Design Details: The Family Room
Part 5 of a midweek series where I plan to go through every room in my home to work out why the space works and explain what I've done.
This week, we are heading for the family room, located in the centre of our house and the room which has been the most difficult for me to work out how it should function. When we bought our house back in 2015, it was a revelation, space wise. We had sold an Edwardian semi in Reading but our move to York meant that house prices were, at the time, significantly lower and you could get, in summary, a lot more bang for your buck. So we did. We decided to buy a similarly priced property here to that which we had left behind in Berkshire, meaning that our money continued to be invested in property and would hopefully do okay for the next few years.

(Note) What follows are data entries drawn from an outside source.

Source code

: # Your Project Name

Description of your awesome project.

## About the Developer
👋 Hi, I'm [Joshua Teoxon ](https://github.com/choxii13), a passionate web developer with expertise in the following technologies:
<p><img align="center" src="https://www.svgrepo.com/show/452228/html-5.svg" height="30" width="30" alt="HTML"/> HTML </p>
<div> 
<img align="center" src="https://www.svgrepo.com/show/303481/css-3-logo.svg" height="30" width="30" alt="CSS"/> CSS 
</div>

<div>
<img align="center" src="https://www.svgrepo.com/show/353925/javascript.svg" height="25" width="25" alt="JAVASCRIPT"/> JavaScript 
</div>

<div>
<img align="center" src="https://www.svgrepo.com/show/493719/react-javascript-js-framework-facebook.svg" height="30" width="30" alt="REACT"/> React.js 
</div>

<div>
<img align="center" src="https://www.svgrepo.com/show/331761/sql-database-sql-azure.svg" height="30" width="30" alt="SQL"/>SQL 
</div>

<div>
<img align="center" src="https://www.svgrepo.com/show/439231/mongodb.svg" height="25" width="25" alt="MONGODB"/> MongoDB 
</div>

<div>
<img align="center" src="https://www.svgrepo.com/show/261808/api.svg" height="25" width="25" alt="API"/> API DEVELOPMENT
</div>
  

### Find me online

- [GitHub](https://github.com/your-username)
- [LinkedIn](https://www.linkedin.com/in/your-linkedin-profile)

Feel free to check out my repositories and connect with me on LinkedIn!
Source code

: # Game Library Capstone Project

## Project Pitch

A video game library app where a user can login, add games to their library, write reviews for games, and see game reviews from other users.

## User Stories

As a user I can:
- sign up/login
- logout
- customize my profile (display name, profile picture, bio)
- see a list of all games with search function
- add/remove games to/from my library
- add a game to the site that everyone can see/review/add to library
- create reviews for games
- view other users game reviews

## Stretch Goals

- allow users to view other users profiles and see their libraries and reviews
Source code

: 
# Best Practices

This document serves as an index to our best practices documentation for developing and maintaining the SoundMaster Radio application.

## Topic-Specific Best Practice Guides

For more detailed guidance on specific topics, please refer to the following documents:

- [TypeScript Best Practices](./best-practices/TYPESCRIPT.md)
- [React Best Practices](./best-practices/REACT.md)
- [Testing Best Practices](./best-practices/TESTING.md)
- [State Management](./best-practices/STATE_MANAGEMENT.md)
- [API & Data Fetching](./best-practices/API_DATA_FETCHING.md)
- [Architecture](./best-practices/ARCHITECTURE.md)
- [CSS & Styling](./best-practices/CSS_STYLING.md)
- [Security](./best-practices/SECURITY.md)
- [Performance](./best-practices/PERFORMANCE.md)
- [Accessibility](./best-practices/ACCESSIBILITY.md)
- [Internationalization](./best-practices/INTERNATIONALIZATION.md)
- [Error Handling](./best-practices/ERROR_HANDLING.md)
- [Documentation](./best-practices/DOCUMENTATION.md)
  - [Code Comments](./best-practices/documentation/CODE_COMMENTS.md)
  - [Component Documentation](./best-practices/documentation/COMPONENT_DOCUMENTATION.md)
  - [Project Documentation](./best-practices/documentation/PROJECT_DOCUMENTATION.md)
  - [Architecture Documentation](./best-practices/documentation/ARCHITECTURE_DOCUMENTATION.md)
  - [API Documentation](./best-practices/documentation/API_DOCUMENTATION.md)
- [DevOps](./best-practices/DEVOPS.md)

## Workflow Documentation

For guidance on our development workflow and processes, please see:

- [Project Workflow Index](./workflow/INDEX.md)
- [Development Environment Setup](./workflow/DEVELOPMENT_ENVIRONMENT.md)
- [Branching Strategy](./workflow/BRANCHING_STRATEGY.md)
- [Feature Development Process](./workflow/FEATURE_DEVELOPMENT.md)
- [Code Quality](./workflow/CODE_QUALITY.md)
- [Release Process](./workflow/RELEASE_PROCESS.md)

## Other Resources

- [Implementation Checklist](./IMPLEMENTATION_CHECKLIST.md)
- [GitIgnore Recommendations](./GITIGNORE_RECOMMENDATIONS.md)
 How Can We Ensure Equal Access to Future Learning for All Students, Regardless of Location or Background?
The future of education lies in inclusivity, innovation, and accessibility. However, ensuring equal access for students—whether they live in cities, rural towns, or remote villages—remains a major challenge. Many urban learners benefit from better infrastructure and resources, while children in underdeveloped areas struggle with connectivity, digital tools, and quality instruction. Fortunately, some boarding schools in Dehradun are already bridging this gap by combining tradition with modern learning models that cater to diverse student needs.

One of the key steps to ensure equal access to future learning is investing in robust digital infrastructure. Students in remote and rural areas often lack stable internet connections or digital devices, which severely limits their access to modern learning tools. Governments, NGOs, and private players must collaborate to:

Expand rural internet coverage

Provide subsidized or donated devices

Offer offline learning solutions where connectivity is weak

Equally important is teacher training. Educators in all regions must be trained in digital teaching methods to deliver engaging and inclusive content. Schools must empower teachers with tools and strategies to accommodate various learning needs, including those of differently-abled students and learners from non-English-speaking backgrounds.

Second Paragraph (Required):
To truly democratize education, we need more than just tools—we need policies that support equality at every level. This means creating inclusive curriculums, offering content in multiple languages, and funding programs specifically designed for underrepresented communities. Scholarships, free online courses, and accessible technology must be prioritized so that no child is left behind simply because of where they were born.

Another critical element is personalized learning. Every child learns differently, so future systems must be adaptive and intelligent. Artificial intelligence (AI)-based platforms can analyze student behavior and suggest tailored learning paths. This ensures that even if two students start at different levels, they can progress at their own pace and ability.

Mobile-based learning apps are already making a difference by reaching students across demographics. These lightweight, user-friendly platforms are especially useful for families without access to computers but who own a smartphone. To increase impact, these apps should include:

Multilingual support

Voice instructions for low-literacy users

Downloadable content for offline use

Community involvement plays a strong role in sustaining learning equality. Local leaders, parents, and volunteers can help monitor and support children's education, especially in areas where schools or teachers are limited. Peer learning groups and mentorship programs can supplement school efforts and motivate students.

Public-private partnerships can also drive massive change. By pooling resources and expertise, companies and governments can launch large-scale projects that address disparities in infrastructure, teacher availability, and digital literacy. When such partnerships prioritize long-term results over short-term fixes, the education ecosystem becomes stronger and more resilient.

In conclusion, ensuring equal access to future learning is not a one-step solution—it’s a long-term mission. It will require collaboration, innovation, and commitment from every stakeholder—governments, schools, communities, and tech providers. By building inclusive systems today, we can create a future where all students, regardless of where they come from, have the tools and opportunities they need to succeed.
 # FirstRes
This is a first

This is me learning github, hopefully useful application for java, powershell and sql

We fell in love with The Elms, our current home, firstly because it was the most beautiful that we viewed but also it had a significant amount of downstairs space, ideal for our family of five (two of whom were in Primary and one in Secondary education at the time). It had been worked on by a developer (who had not treated it too badly at all) and it was a blank canvas. Plus, on a very shallow note, it’s on a direct road straight into York (if you keep going you basically hit Fenwick) and I also liked the fact that the address was three lines long only. Yes, it’s the little things, ha.

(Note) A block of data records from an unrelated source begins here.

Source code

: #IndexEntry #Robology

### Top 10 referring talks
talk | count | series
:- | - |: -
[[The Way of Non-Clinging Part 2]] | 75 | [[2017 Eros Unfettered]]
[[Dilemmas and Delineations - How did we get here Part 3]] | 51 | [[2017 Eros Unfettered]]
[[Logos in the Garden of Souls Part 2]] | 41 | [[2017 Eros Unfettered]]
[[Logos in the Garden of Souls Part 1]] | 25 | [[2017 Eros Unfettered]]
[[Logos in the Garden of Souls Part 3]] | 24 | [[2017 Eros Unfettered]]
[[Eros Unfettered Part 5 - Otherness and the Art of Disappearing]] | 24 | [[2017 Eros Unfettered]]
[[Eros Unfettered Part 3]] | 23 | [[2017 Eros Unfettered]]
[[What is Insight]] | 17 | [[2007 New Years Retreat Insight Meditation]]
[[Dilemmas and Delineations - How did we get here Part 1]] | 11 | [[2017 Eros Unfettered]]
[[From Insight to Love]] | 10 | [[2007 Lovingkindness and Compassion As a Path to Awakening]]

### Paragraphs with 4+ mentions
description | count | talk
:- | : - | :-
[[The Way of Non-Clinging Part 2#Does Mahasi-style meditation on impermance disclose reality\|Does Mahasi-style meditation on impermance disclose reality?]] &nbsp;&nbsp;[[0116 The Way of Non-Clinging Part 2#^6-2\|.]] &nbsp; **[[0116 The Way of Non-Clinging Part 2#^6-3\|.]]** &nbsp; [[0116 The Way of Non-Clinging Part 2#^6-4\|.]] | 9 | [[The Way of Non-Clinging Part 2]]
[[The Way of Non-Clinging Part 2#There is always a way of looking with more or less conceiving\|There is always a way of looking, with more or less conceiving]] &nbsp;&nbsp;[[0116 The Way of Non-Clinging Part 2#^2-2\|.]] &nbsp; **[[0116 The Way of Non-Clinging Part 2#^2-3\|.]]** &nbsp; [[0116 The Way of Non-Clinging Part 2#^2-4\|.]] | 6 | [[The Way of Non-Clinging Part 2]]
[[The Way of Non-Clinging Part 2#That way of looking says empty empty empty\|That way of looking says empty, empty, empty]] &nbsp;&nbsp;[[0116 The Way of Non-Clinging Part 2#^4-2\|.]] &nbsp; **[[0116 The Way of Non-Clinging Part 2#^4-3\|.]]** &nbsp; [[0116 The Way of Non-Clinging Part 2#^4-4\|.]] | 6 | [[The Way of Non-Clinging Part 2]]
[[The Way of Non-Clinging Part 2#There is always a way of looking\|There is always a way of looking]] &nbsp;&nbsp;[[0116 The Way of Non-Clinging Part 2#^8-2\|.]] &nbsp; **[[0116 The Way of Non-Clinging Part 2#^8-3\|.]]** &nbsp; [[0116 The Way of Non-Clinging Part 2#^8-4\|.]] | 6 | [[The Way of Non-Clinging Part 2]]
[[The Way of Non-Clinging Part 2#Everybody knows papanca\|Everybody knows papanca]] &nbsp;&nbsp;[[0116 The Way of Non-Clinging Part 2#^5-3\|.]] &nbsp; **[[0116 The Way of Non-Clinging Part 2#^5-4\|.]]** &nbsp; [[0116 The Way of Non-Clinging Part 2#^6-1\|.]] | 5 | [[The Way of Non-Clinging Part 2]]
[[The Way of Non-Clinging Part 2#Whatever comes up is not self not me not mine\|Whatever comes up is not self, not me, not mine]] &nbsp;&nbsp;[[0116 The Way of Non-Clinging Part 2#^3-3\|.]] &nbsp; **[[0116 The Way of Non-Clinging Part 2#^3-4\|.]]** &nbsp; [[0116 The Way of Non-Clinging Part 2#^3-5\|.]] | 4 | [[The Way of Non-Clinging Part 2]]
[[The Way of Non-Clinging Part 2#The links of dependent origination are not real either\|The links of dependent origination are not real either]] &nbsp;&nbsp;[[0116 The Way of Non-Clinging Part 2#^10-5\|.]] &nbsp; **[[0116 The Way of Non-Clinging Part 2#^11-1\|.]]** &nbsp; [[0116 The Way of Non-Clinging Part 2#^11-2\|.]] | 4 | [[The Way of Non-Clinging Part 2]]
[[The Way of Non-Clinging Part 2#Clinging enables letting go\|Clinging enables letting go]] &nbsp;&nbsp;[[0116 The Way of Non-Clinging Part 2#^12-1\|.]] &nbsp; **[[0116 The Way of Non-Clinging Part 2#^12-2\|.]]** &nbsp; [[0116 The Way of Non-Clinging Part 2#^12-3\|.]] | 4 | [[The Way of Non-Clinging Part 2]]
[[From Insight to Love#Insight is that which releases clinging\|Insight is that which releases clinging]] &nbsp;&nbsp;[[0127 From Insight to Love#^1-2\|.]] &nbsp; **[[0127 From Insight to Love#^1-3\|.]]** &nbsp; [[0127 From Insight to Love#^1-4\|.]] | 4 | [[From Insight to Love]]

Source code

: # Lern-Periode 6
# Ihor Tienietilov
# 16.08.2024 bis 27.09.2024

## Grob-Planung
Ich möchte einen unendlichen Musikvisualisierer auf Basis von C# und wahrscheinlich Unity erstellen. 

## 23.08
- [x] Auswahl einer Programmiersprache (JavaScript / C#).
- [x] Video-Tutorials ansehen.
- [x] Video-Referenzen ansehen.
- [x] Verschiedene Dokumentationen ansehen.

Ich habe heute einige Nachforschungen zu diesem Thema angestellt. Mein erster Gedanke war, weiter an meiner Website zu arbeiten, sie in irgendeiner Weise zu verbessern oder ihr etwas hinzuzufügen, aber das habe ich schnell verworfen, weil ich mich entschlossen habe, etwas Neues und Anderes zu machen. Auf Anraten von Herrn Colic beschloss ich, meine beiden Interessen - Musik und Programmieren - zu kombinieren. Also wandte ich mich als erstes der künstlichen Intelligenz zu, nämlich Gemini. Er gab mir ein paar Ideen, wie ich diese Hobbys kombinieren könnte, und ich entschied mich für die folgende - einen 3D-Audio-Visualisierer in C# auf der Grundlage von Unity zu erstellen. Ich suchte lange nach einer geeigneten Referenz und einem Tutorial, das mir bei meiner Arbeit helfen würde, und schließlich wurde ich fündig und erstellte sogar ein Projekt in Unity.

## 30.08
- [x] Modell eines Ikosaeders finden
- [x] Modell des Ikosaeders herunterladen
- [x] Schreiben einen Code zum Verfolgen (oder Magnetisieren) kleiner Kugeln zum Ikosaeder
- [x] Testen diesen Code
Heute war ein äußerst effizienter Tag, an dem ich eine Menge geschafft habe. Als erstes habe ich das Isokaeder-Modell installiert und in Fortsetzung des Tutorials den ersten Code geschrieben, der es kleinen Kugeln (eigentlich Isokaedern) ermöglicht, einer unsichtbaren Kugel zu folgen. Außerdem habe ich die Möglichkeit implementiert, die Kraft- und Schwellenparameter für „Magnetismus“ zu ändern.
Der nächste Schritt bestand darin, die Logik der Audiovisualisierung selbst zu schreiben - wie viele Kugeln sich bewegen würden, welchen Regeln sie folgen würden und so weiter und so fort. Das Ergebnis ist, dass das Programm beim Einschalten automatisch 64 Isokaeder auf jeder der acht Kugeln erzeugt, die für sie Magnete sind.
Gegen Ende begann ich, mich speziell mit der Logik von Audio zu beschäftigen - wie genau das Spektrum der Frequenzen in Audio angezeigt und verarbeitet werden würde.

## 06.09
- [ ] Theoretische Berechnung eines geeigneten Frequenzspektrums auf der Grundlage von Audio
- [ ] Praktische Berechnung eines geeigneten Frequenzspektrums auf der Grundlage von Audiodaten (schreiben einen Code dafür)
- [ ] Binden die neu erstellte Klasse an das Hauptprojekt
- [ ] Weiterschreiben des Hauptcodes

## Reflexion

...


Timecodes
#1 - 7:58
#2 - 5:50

Anyway, the space felt VAST in comparison to our previous home, comprising of three large downstairs living areas plus a smaller family room. We didn’t even nearly have enough furniture to fill the rooms and it took a lot of hard secondhand and vintage trawling (I know, I’m selfless) to furnish them. We turned what was labelled (see the floor plan below) the Family Room into a home office and the Games Room (which had a home bar by the patio doors at the end, as you can see) into a dining room/fun seating area to sit by the bar with friends etc. The Dining Room space in the centre became a living area, although I regularly swapped the dining table/seating between the two if I fancy a change of scenery (no room is static, IMO). My favourite thing about furnishing homes is being able to move things around and transform and update a space just by switching up your furniture, so as you can imagine, this was a dream floor plan for me.